[tbb-dev] TBB forensic analysis
jblm at gmx.com
Mon Mar 30 21:37:55 UTC 2015
> Sent: Friday, March 27, 2015 at 10:03 PM
> From: "Mike Perry" <mikeperry at torproject.org>
> To: "discussion regarding Tor Browser Bundle development" <tbb-dev at lists.torproject.org>
> Subject: Re: [tbb-dev] TBB forensic analysis
> jack bloom:
> > hi all,
> > I've read Runa's forensic analysis of the TBB
> > (https://research.torproject.org/techreports/tbb-forensic-analysis-2013-06-28.pdf)
> > and I'm currently redoing the analysis of the current TBB. I'm more or less
> > following what runa did (plus ram dump/hibernation file), I was wondering if
> > you have any suggestions, ideas or any other kind of input on the subject. I
> > asked on #tor and they suggested to say something here.
> Refreshing this study will be very useful.
> Three things come to mind immediately:
> 1. Please use Tor Browser 4.5a5, which should appear on the tor-qa list
> (https://lists.torproject.org/pipermail/tor-qa/) in the next day or two,
> and should be officially released on https://blog.torproject.org on
> Tuesday/Wednesday. Tor Browser 4.5-stable should be out in mid-April.

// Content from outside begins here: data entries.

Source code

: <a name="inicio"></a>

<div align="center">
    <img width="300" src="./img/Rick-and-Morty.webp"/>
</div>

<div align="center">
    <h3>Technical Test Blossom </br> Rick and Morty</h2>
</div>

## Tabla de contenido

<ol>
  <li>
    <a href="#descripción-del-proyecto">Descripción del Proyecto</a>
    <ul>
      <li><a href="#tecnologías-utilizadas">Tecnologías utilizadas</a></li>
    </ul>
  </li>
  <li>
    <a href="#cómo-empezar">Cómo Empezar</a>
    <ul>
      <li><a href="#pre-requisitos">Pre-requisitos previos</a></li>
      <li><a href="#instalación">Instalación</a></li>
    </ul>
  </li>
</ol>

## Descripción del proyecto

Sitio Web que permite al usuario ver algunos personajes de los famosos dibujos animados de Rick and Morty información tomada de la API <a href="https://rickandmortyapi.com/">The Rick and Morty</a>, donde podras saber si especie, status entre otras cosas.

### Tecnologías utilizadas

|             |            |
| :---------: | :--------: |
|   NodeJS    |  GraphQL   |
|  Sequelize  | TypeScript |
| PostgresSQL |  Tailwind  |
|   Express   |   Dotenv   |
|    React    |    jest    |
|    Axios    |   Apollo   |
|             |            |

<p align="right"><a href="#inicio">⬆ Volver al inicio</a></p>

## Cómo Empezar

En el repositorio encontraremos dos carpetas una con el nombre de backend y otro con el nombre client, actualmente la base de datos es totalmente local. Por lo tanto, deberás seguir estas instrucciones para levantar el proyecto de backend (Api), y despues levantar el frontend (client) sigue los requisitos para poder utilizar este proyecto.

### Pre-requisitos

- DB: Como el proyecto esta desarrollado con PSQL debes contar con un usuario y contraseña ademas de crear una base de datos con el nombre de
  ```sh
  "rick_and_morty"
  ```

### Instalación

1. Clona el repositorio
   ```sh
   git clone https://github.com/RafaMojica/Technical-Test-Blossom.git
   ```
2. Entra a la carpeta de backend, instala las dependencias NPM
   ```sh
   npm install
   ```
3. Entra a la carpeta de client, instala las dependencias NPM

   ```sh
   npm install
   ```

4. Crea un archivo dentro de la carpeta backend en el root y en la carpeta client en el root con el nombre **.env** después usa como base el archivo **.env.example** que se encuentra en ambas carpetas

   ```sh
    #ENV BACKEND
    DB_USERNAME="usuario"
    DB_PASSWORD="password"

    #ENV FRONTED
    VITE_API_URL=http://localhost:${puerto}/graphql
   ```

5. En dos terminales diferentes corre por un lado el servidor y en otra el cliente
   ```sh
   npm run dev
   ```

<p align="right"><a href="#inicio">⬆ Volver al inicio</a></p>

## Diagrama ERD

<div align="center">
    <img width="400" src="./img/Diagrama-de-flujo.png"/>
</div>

At the moment I was using TBB version 4.0.4 but I will replicate what I did
with the version you suggested. Actually using 4.5 makes much more sense, I didn't
think of that before.
> 2. With respect to new features in 4.5 that may change disk leaks: the
> new .desktop launcher for Linux
> (https://trac.torproject.org/projects/tor/ticket/13375), the optional
> Windows shortcuts
> (https://trac.torproject.org/projects/tor/ticket/14688), and the Windows
> authenticode signatures
> (https://trac.torproject.org/projects/tor/ticket/3861) all may change
> disk records kept by the OS.
> Since Runa did that report, we've also updated to a newer version of
> Firefox, which should have fixed several leaks in their Private Browsing
> Mode (which we use as a basis to prevent disk records of browsing
> activity). We've also added an updater, added Pluggable Transport
> support, removed Vidalia, and completely reorganized the bundles. Both
> Windows and Mac bundles were also changed to use NSIS and DMG packaging
> respectively, instead of zip files. There were quite a few more changes,
> as well.
> 3. You may want to have a look over
> Those are the disk leaks we know about, and some of them might actually
> no longer apply. Information about leaks that no longer happen will be
> especially useful to help us triage that list and focus on what still
> happens. Any new issues you find should also be tagged with the
> tbb-disk-leak keyword. The most serious issues are ones that cause
> information about websites that have been visited to be leaked to disk.
This is really helpful, thank you for your reply. I hope to get back in touch
with you soon, hopefully with some results.